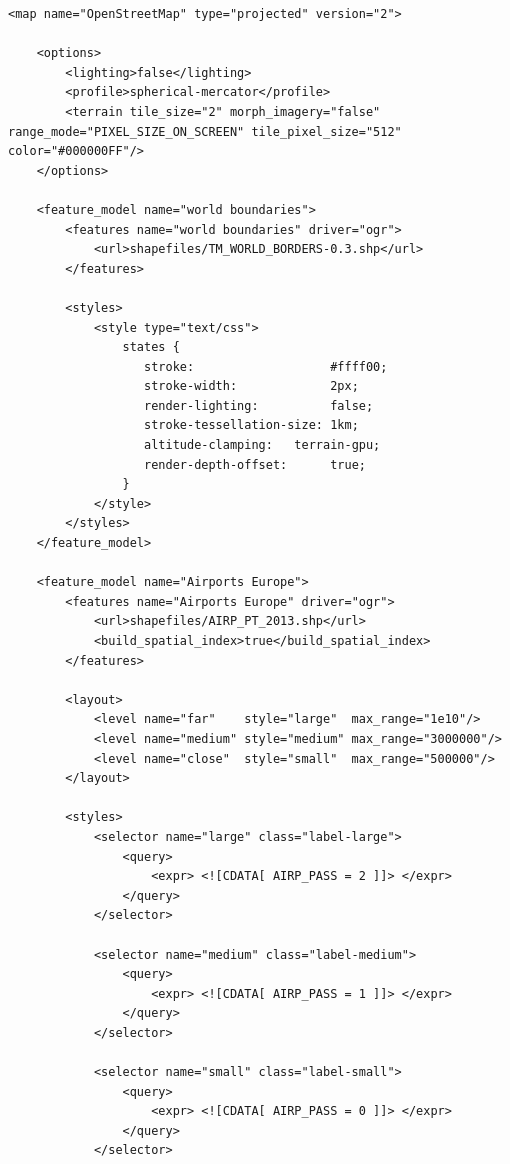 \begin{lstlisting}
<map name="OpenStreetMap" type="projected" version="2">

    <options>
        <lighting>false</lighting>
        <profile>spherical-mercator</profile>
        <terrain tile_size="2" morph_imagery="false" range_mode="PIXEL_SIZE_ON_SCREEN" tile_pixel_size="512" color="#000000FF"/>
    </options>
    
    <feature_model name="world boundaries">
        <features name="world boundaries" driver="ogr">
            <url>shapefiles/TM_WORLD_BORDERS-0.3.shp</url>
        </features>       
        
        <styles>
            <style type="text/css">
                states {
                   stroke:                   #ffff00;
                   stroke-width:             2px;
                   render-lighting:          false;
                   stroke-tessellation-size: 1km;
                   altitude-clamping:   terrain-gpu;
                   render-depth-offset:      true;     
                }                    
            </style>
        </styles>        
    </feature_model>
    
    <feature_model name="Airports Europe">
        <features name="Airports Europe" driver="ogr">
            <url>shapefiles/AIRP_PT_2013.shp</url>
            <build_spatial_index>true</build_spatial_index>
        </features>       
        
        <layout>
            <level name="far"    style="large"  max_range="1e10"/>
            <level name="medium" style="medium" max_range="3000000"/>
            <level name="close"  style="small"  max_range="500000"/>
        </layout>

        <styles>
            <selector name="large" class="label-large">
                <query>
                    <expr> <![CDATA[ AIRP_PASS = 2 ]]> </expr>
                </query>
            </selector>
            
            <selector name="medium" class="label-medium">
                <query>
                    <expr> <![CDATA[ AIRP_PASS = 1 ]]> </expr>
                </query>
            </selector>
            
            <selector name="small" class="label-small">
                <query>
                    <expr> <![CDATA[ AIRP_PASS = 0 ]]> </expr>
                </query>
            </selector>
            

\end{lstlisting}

__________________________________________________

*Task goal*:
What the answer must hold: all the data above, given again exactly, without pictures.

*Result below*:
 \begin{lstlisting}
<map name="OpenStreetMap" type="projected" version="2">

    <options>
        <lighting>false</lighting>
        <profile>spherical-mercator</profile>
        <terrain tile_size="2" morph_imagery="false" range_mode="PIXEL_SIZE_ON_SCREEN" tile_pixel_size="512" color="#000000FF"/>
    </options>
    
    <feature_model name="world boundaries">
        <features name="world boundaries" driver="ogr">
            <url>shapefiles/TM_WORLD_BORDERS-0.3.shp</url>
        </features>       
        
        <styles>
            <style type="text/css">
                states {
                   stroke:                   #ffff00;
                   stroke-width:             2px;
                   render-lighting:          false;
                   stroke-tessellation-size: 1km;
                   altitude-clamping:   terrain-gpu;
                   render-depth-offset:      true;     
                }                    
            </style>
        </styles>        
    </feature_model>
    
    <feature_model name="Airports Europe">
        <features name="Airports Europe" driver="ogr">
            <url>shapefiles/AIRP_PT_2013.shp</url>
            <build_spatial_index>true</build_spatial_index>
        </features>       
        
        <layout>
            <level name="far"    style="large"  max_range="1e10"/>
            <level name="medium" style="medium" max_range="3000000"/>
            <level name="close"  style="small"  max_range="500000"/>
        </layout>

        <styles>
            <selector name="large" class="label-large">
                <query>
                    <expr> <![CDATA[ AIRP_PASS = 2 ]]> </expr>
                </query>
            </selector>
            
            <selector name="medium" class="label-medium">
                <query>
                    <expr> <![CDATA[ AIRP_PASS = 1 ]]> </expr>
                </query>
            </selector>
            
            <selector name="small" class="label-small">
                <query>
                    <expr> <![CDATA[ AIRP_PASS = 0 ]]> </expr>
                </query>
            </selector>
            

\end{lstlisting}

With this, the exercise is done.